Referring to FIG. 10, a sixth embodiment of the present disclosure provides a stacked capacitor assembly structure Z, including: a capacitor unit 1, a package unit 2, and an electrode unit 3. Comparing FIG. 10 with FIG. 9, the greatest difference between the sixth embodiment and the fifth embodiment of the present disclosure is that, in the sixth embodiment, the stacked capacitor assembly structure Z of the sixth embodiment further includes a support unit 4. The support unit 4 includes a first support member 41 and a second support member 42. In addition, a plurality of stacked capacitors 11 can be sequentially stacked on the first support member 41 and the second support member 42, and a positive part P and a negative part N of the stacked capacitor 11 can be electrically connected to the first support member 41 and the second support member 42, respectively. In other words, the plurality of stacked capacitors 11 of the sixth embodiment can be supported in advance by the first support member 41 and the second support member 42, which is advantageous for subsequent processing.

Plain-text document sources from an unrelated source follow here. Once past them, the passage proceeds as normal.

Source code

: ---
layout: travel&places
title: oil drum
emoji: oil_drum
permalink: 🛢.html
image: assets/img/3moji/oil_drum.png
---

It should be noted that the first electrode structure 31 and the second electrode structure 32 of the electrode unit 3 of the sixth embodiment may be replaced with the first electrode structure 31 and the second electrode structure 32 of the same electrode unit 3 as the second embodiment.

Seventh Embodiment

Referring to FIG. 11, a seventh embodiment of the present disclosure provides a stacked capacitor assembly structure Z, including: a capacitor unit 1, a package unit 2, and an electrode unit 3. Comparing FIG. 11 with FIG. 20, the greatest difference between the seventh sixth embodiment and the sixth embodiment of the present disclosure is that, in the seventh embodiment, a plurality of stacked capacitors can be divided into a plurality of first stacked capacitors 11A and a plurality of second stacked capacitors 11B. Furthermore, the plurality of first stacked capacitors 11A can be sequentially stacked on the top end of a first support member 41 and a top end of the second support member 42, and the plurality of second stacked capacitors 11B can be sequentially stacked on a bottom end of the first support member 41 and a bottom end of the second support member 42. In other words, the plurality of first stacked capacitors 11A and the plurality of the second stacked capacitors 11B of the seventh embodiment can be supported by the first support member 41 and the second support member 42 in advance, which is advantageous for subsequent processing. However, the present disclosure is not limited thereto.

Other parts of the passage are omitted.